● Problem to work on: Transcribe all records exactly.

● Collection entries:

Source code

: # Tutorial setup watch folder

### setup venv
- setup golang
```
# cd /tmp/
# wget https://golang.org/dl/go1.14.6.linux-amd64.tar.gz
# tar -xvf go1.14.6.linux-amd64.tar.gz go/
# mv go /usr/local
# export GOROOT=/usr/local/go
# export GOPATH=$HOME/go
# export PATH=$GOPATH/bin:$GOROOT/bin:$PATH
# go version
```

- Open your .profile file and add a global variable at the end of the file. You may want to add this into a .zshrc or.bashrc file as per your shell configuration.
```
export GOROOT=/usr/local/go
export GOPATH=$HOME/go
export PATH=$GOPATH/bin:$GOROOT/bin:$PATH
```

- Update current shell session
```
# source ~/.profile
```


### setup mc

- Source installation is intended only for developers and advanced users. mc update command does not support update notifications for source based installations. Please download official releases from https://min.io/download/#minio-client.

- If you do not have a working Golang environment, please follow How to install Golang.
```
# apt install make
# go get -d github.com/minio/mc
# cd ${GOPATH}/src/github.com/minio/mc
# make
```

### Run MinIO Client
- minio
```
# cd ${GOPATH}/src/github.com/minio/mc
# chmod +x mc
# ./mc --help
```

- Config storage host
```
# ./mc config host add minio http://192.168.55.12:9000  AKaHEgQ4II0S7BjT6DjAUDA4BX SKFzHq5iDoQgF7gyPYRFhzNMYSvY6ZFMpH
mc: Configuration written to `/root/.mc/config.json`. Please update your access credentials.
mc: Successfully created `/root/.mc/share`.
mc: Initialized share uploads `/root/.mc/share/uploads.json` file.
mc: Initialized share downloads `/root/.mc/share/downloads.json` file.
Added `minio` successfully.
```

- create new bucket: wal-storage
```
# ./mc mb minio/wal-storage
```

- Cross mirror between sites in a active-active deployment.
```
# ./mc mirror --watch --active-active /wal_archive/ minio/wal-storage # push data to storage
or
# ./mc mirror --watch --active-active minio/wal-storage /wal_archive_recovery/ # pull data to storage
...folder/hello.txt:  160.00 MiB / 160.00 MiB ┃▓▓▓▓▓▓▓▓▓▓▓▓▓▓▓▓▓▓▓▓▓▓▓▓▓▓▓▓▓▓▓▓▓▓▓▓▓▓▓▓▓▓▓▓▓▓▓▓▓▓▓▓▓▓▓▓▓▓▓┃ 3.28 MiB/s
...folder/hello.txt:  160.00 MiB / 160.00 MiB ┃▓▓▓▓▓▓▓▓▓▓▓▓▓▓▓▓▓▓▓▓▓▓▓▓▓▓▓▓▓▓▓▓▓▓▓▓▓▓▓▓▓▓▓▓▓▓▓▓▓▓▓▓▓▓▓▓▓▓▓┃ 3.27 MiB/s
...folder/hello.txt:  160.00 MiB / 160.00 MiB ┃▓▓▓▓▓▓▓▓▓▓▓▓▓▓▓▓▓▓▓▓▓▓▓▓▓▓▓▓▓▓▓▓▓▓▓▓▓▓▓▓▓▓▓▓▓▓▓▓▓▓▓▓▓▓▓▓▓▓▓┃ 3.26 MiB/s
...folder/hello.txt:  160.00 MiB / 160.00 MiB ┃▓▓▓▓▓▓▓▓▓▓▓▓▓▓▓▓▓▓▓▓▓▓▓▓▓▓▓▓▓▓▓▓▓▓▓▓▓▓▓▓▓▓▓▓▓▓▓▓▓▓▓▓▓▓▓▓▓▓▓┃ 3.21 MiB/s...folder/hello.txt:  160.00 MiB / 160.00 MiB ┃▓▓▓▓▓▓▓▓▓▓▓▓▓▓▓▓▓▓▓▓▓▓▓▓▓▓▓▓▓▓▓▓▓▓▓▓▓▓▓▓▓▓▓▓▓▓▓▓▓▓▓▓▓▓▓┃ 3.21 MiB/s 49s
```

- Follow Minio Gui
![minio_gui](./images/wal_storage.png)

● The answer:
Source code

: # Tutorial setup watch folder

### setup venv
- setup golang
```
# cd /tmp/
# wget https://golang.org/dl/go1.14.6.linux-amd64.tar.gz
# tar -xvf go1.14.6.linux-amd64.tar.gz go/
# mv go /usr/local
# export GOROOT=/usr/local/go
# export GOPATH=$HOME/go
# export PATH=$GOPATH/bin:$GOROOT/bin:$PATH
# go version
```

- Open your .profile file and add a global variable at the end of the file. You may want to add this into a .zshrc or.bashrc file as per your shell configuration.
```
export GOROOT=/usr/local/go
export GOPATH=$HOME/go
export PATH=$GOPATH/bin:$GOROOT/bin:$PATH
```

- Update current shell session
```
# source ~/.profile
```


### setup mc

- Source installation is intended only for developers and advanced users. mc update command does not support update notifications for source based installations. Please download official releases from https://min.io/download/#minio-client.

- If you do not have a working Golang environment, please follow How to install Golang.
```
# apt install make
# go get -d github.com/minio/mc
# cd ${GOPATH}/src/github.com/minio/mc
# make
```

### Run MinIO Client
- minio
```
# cd ${GOPATH}/src/github.com/minio/mc
# chmod +x mc
# ./mc --help
```

- Config storage host
```
# ./mc config host add minio http://192.168.55.12:9000  AKaHEgQ4II0S7BjT6DjAUDA4BX SKFzHq5iDoQgF7gyPYRFhzNMYSvY6ZFMpH
mc: Configuration written to `/root/.mc/config.json`. Please update your access credentials.
mc: Successfully created `/root/.mc/share`.
mc: Initialized share uploads `/root/.mc/share/uploads.json` file.
mc: Initialized share downloads `/root/.mc/share/downloads.json` file.
Added `minio` successfully.
```

- create new bucket: wal-storage
```
# ./mc mb minio/wal-storage
```

- Cross mirror between sites in a active-active deployment.
```
# ./mc mirror --watch --active-active /wal_archive/ minio/wal-storage # push data to storage
or
# ./mc mirror --watch --active-active minio/wal-storage /wal_archive_recovery/ # pull data to storage
...folder/hello.txt:  160.00 MiB / 160.00 MiB ┃▓▓▓▓▓▓▓▓▓▓▓▓▓▓▓▓▓▓▓▓▓▓▓▓▓▓▓▓▓▓▓▓▓▓▓▓▓▓▓▓▓▓▓▓▓▓▓▓▓▓▓▓▓▓▓▓▓▓▓┃ 3.28 MiB/s
...folder/hello.txt:  160.00 MiB / 160.00 MiB ┃▓▓▓▓▓▓▓▓▓▓▓▓▓▓▓▓▓▓▓▓▓▓▓▓▓▓▓▓▓▓▓▓▓▓▓▓▓▓▓▓▓▓▓▓▓▓▓▓▓▓▓▓▓▓▓▓▓▓▓┃ 3.27 MiB/s
...folder/hello.txt:  160.00 MiB / 160.00 MiB ┃▓▓▓▓▓▓▓▓▓▓▓▓▓▓▓▓▓▓▓▓▓▓▓▓▓▓▓▓▓▓▓▓▓▓▓▓▓▓▓▓▓▓▓▓▓▓▓▓▓▓▓▓▓▓▓▓▓▓▓┃ 3.26 MiB/s
...folder/hello.txt:  160.00 MiB / 160.00 MiB ┃▓▓▓▓▓▓▓▓▓▓▓▓▓▓▓▓▓▓▓▓▓▓▓▓▓▓▓▓▓▓▓▓▓▓▓▓▓▓▓▓▓▓▓▓▓▓▓▓▓▓▓▓▓▓▓▓▓▓▓┃ 3.21 MiB/s...folder/hello.txt:  160.00 MiB / 160.00 MiB ┃▓▓▓▓▓▓▓▓▓▓▓▓▓▓▓▓▓▓▓▓▓▓▓▓▓▓▓▓▓▓▓▓▓▓▓▓▓▓▓▓▓▓▓▓▓▓▓▓▓▓▓▓▓▓▓┃ 3.21 MiB/s 49s
```

- Follow Minio Gui
![minio_gui](./images/wal_storage.png)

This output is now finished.